Tremors shook the corridors of power at three major companies. On Sept. 5, Ford (F ) announced that Boeing's (BA ) Alan Mulally would take over the CEO spot from William Ford Jr., and Viacom (VIA ) Chairman Sumner Redstone booted out his CEO, Tom Freston, replacing him with two cronies. On the same day, Newsweek.com revealed a boardroom blowup at Hewlett-Packard (HPQ ) that led one member, venture capitalist Tom Perkins, to quit in May, and will result in another, George Keyworth, not being nominated for reelection next March. The SEC is looking into the clash.

See "Ford's Latest Recall," "What Freston's Departure Means for Viacom," and "Perkins Goes Up Against HP—Again"


A Gusher In The Gulf

Want more oil from the Gulf of Mexico? Just keep drilling. Chevron (CVX ) and partners Devon Energy (DVN ) and Statoil (STO ) on Sept. 5 announced a successful production test of the Jack No. 2 well at the deepest undersea level ever, more than 20,000 feet, southwest of New Orleans. With help from new technology, the well sustained a flow rate of more than 6,000 barrels a day.
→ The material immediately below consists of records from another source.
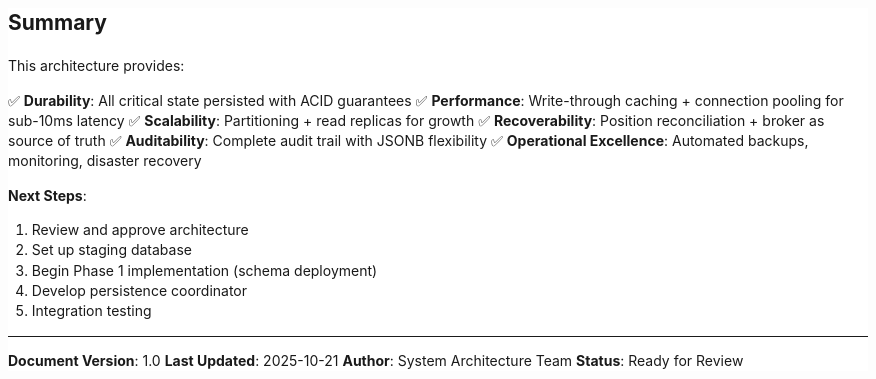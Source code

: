
## Summary

This architecture provides:

✅ **Durability**: All critical state persisted with ACID guarantees
✅ **Performance**: Write-through caching + connection pooling for sub-10ms latency
✅ **Scalability**: Partitioning + read replicas for growth
✅ **Recoverability**: Position reconciliation + broker as source of truth
✅ **Auditability**: Complete audit trail with JSONB flexibility
✅ **Operational Excellence**: Automated backups, monitoring, disaster recovery

**Next Steps**:
1. Review and approve architecture
2. Set up staging database
3. Begin Phase 1 implementation (schema deployment)
4. Develop persistence coordinator
5. Integration testing

---

**Document Version**: 1.0
**Last Updated**: 2025-10-21
**Author**: System Architecture Team
**Status**: Ready for Review
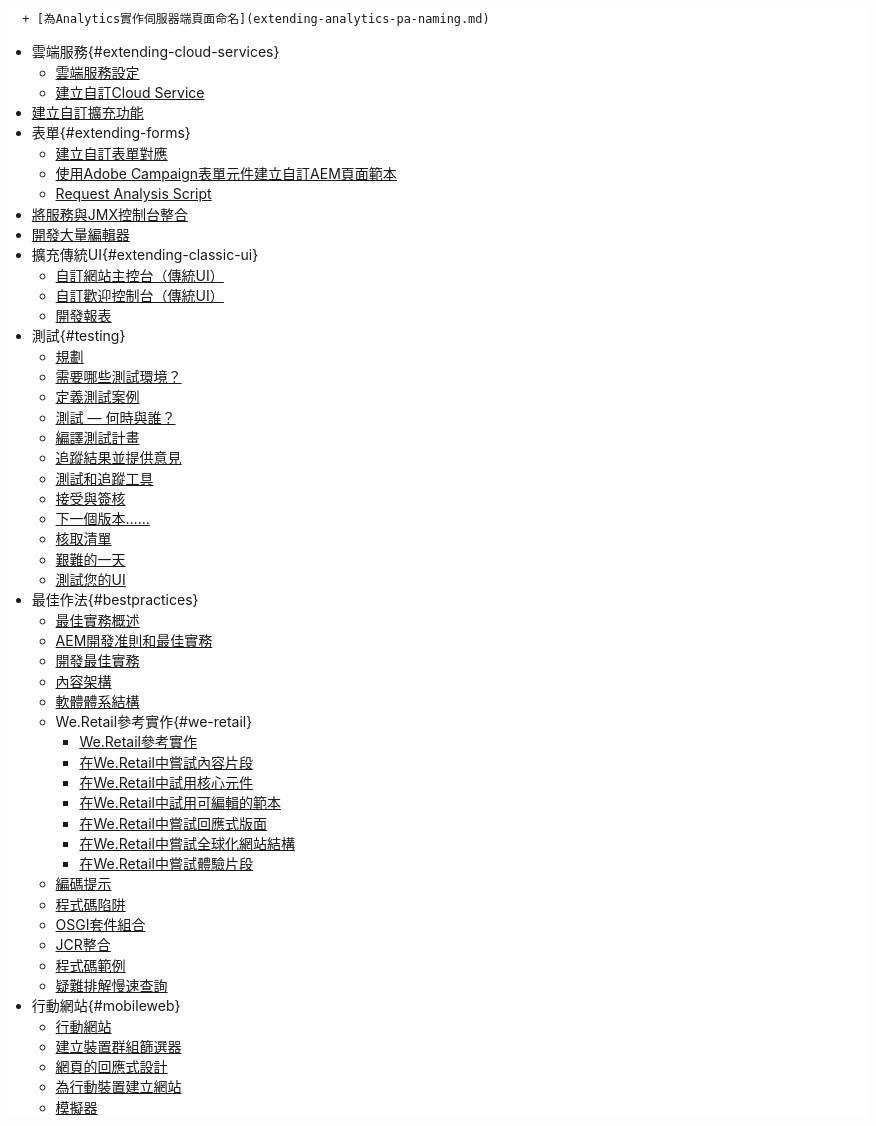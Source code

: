       + [為Analytics實作伺服器端頁面命名](extending-analytics-pa-naming.md)
   + 雲端服務{#extending-cloud-services}
      + [雲端服務設定](extending-cloud-config.md)
      + [建立自訂Cloud Service](extending-cloud-config-custom-cloud.md)
   + [建立自訂擴充功能](extending-campaign-extensions.md)
   + 表單{#extending-forms}
      + [建立自訂表單對應](extending-campaign-form-mapping.md)
      + [使用Adobe Campaign表單元件建立自訂AEM頁面範本](extending-campaign-custom-template.md)
      + [Request Analysis Script](analyze-request.md)
   + [將服務與JMX控制台整合](https://experienceleague.adobe.com/docs/experience-manager-65/developing/platform/jmx-integration.html)
   + [開發大量編輯器](https://experienceleague.adobe.com/docs/experience-manager-65/developing/platform/dev-bulk-editor.html)
   + 擴充傳統UI{#extending-classic-ui}
      + [自訂網站主控台（傳統UI）](customizing-siteadmin.md)
      + [自訂歡迎控制台（傳統UI）](customizing-the-welcome-console.md)
      + [開發報表](https://experienceleague.adobe.com/docs/experience-manager-65/developing/platform/dev-reports.html)
+ 測試{#testing}
   + [規劃](planning.md)
   + [需要哪些測試環境？](test-environments.md)
   + [定義測試案例](test-cases.md)
   + [測試 — 何時與誰？](when-who.md)
   + [編譯測試計畫](test-plan.md)
   + [追蹤結果並提供意見](results-and-feedback.md)
   + [測試和追蹤工具](tools.md)
   + [接受與簽核](acceptance-signoff.md)
   + [下一個版本……](the-next-release.md)
   + [核取清單](checklists.md)
   + [艱難的一天](tough-day.md)
   + [測試您的UI](https://experienceleague.adobe.com/docs/experience-manager-65/developing/components/hobbes.html)
+ 最佳作法{#bestpractices}
   + [最佳實務概述](best-practices.md)
   + [AEM開發准則和最佳實務](https://experienceleague.adobe.com/docs/experience-manager-65/developing/introduction/dev-guidelines-bestpractices.html)
   + [開發最佳實務](development-practices.md)
   + [內容架構](content-architecture.md)
   + [軟體體系結構](software-architecture.md)
   + We.Retail參考實作{#we-retail}
      + [We.Retail參考實作](we-retail.md)
      + [在We.Retail中嘗試內容片段](we-retail-content-fragments.md)
      + [在We.Retail中試用核心元件](we-retail-core-components.md)
      + [在We.Retail中試用可編輯的範本](we-retail-editable-templates.md)
      + [在We.Retail中嘗試回應式版面](we-retail-responsive-layout.md)
      + [在We.Retail中嘗試全球化網站結構](we-retail-globalized-site-structure.md)
      + [在We.Retail中嘗試體驗片段](we-retail-experience-fragments.md)
   + [編碼提示](coding-tips.md)
   + [程式碼陷阱](code-pitfalls.md)
   + [OSGI套件組合](osgi-bundles.md)
   + [JCR整合](jcr-integration.md)
   + [程式碼範例](code-samples.md)
   + [疑難排解慢速查詢](troubleshooting-slow-queries.md)
+ 行動網站{#mobileweb}
   + [行動網站](mobile-web.md)
   + [建立裝置群組篩選器](groupfilters.md)
   + [網頁的回應式設計](responsive.md)
   + [為行動裝置建立網站](mobile.md)
   + [模擬器](emulators.md)
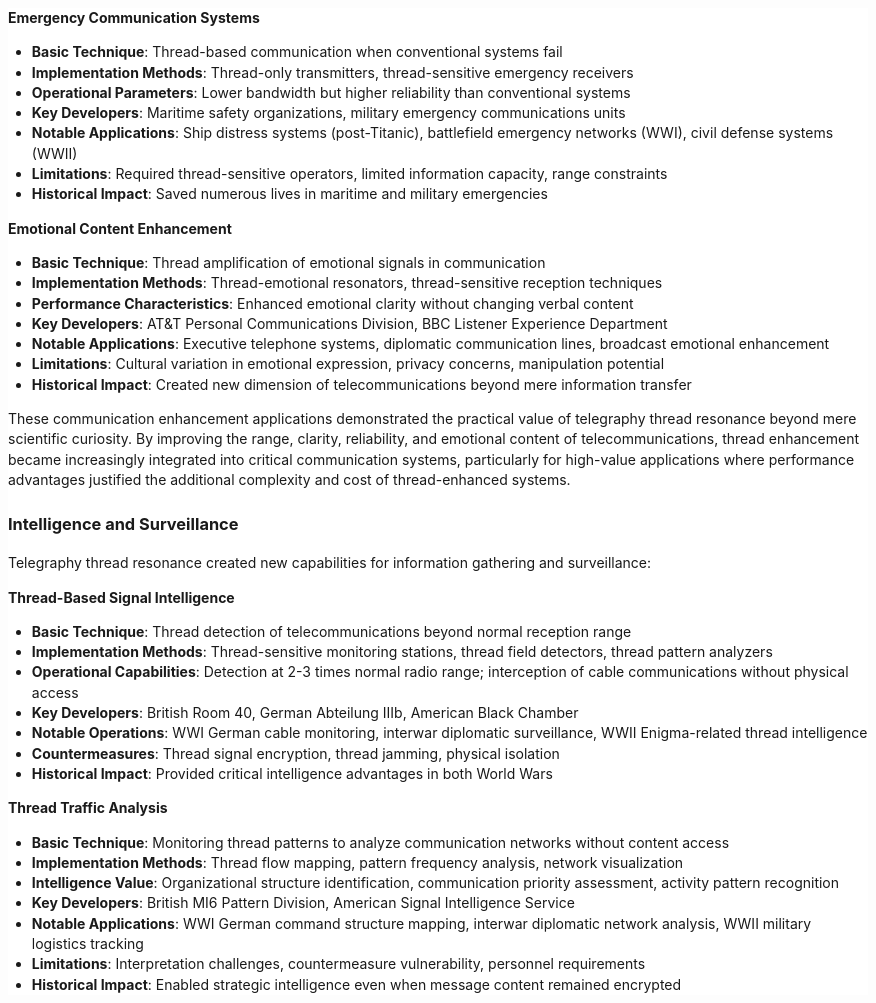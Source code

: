 **Emergency Communication Systems**
- **Basic Technique**: Thread-based communication when conventional systems fail
- **Implementation Methods**: Thread-only transmitters, thread-sensitive emergency receivers
- **Operational Parameters**: Lower bandwidth but higher reliability than conventional systems
- **Key Developers**: Maritime safety organizations, military emergency communications units
- **Notable Applications**: Ship distress systems (post-Titanic), battlefield emergency networks (WWI), civil defense systems (WWII)
- **Limitations**: Required thread-sensitive operators, limited information capacity, range constraints
- **Historical Impact**: Saved numerous lives in maritime and military emergencies

**Emotional Content Enhancement**
- **Basic Technique**: Thread amplification of emotional signals in communication
- **Implementation Methods**: Thread-emotional resonators, thread-sensitive reception techniques
- **Performance Characteristics**: Enhanced emotional clarity without changing verbal content
- **Key Developers**: AT&T Personal Communications Division, BBC Listener Experience Department
- **Notable Applications**: Executive telephone systems, diplomatic communication lines, broadcast emotional enhancement
- **Limitations**: Cultural variation in emotional expression, privacy concerns, manipulation potential
- **Historical Impact**: Created new dimension of telecommunications beyond mere information transfer

These communication enhancement applications demonstrated the practical value of telegraphy thread resonance beyond mere scientific curiosity. By improving the range, clarity, reliability, and emotional content of telecommunications, thread enhancement became increasingly integrated into critical communication systems, particularly for high-value applications where performance advantages justified the additional complexity and cost of thread-enhanced systems.

### Intelligence and Surveillance

Telegraphy thread resonance created new capabilities for information gathering and surveillance:

**Thread-Based Signal Intelligence**
- **Basic Technique**: Thread detection of telecommunications beyond normal reception range
- **Implementation Methods**: Thread-sensitive monitoring stations, thread field detectors, thread pattern analyzers
- **Operational Capabilities**: Detection at 2-3 times normal radio range; interception of cable communications without physical access
- **Key Developers**: British Room 40, German Abteilung IIIb, American Black Chamber
- **Notable Operations**: WWI German cable monitoring, interwar diplomatic surveillance, WWII Enigma-related thread intelligence
- **Countermeasures**: Thread signal encryption, thread jamming, physical isolation
- **Historical Impact**: Provided critical intelligence advantages in both World Wars

**Thread Traffic Analysis**
- **Basic Technique**: Monitoring thread patterns to analyze communication networks without content access
- **Implementation Methods**: Thread flow mapping, pattern frequency analysis, network visualization
- **Intelligence Value**: Organizational structure identification, communication priority assessment, activity pattern recognition
- **Key Developers**: British MI6 Pattern Division, American Signal Intelligence Service
- **Notable Applications**: WWI German command structure mapping, interwar diplomatic network analysis, WWII military logistics tracking
- **Limitations**: Interpretation challenges, countermeasure vulnerability, personnel requirements
- **Historical Impact**: Enabled strategic intelligence even when message content remained encrypted
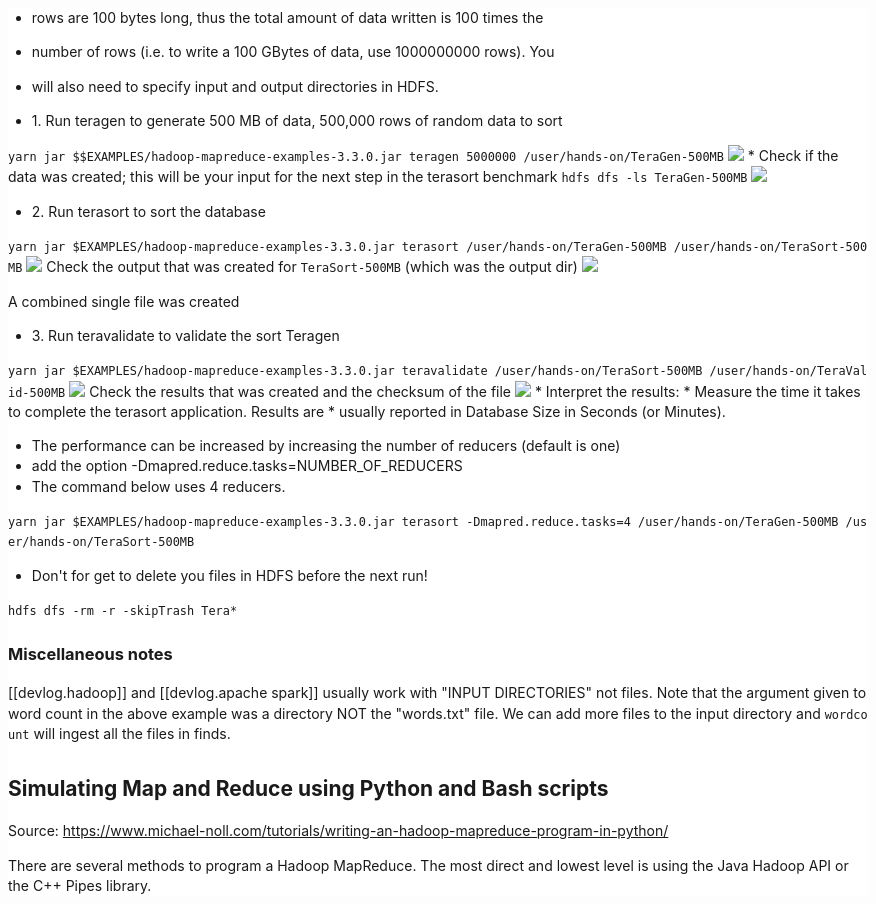 

- rows are 100 bytes long, thus the total amount of data written is 100 times the
- number of rows (i.e. to write a 100 GBytes of data, use 1000000000 rows). You
- will also need to specify input and output directories in HDFS.

- 1\. Run teragen to generate 500 MB of data, 500,000 rows of random data to sort

`yarn jar $$EXAMPLES/hadoop-mapreduce-examples-3.3.0.jar teragen 5000000 /user/hands-on/TeraGen-500MB`
![](https://raw.githubusercontent.com/zubayrrr/twiki/main/bin/image.dhhwu16cazc.png) \* Check if the data was created; this will be your input for the next step in the terasort benchmark
`hdfs dfs -ls TeraGen-500MB`
![](https://raw.githubusercontent.com/zubayrrr/twiki/main/bin/image.brz6odys9hv.png)

- 2\. Run terasort to sort the database

`yarn jar $EXAMPLES/hadoop-mapreduce-examples-3.3.0.jar terasort /user/hands-on/TeraGen-500MB /user/hands-on/TeraSort-500MB`
![](https://raw.githubusercontent.com/zubayrrr/twiki/main/bin/image.idartp3zxj.png)
Check the output that was created for `TeraSort-500MB` (which was the output dir)
![](https://raw.githubusercontent.com/zubayrrr/twiki/main/bin/image.bohj41tce1a.png)

A combined single file was created

- 3\. Run teravalidate to validate the sort Teragen

`yarn jar $EXAMPLES/hadoop-mapreduce-examples-3.3.0.jar teravalidate /user/hands-on/TeraSort-500MB /user/hands-on/TeraValid-500MB`
![](https://raw.githubusercontent.com/zubayrrr/twiki/main/bin/image.m6uaknqoch.png)
Check the results that was created and the checksum of the file
![](https://raw.githubusercontent.com/zubayrrr/twiki/main/bin/image.4ch3o9j2lo7.png) \* Interpret the results: \* Measure the time it takes to complete the terasort application. Results are \* usually reported in Database Size in Seconds (or Minutes).

- The performance can be increased by increasing the number of reducers (default is one)
- add the option -Dmapred.reduce.tasks=NUMBER_OF_REDUCERS
- The command below uses 4 reducers.

`yarn jar $EXAMPLES/hadoop-mapreduce-examples-3.3.0.jar terasort -Dmapred.reduce.tasks=4 /user/hands-on/TeraGen-500MB /user/hands-on/TeraSort-500MB`

- Don't for get to delete you files in HDFS before the next run\!

`hdfs dfs -rm -r -skipTrash Tera*`

### Miscellaneous notes

[[devlog.hadoop]] and [[devlog.apache spark]] usually work with "INPUT DIRECTORIES" not files. Note that the argument given to word count in the above example was a directory NOT the "words.txt" file. We can add more files to the input directory and `wordcount` will ingest all the files in finds.

## Simulating Map and Reduce using Python and Bash scripts

Source: <https://www.michael-noll.com/tutorials/writing-an-hadoop-mapreduce-program-in-python/>

There are several methods to program a Hadoop MapReduce. The most direct and lowest level is using the Java Hadoop API or the C++ Pipes library.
The news sparked hopes that the U.S. has more black gold than previously figured; oil prices slipped 0.9% that day, to $68.60 a barrel.

Depending on how other wells develop, the ancient, deep layer of rock could yield 20 billion barrels and boost total U.S. crude reserves by more than 50%. More companies are hunting, including Anadarko (APC ) and BP (BP ), which said on Aug. 31 that they found hydrocarbons at the Kaskida well in the area.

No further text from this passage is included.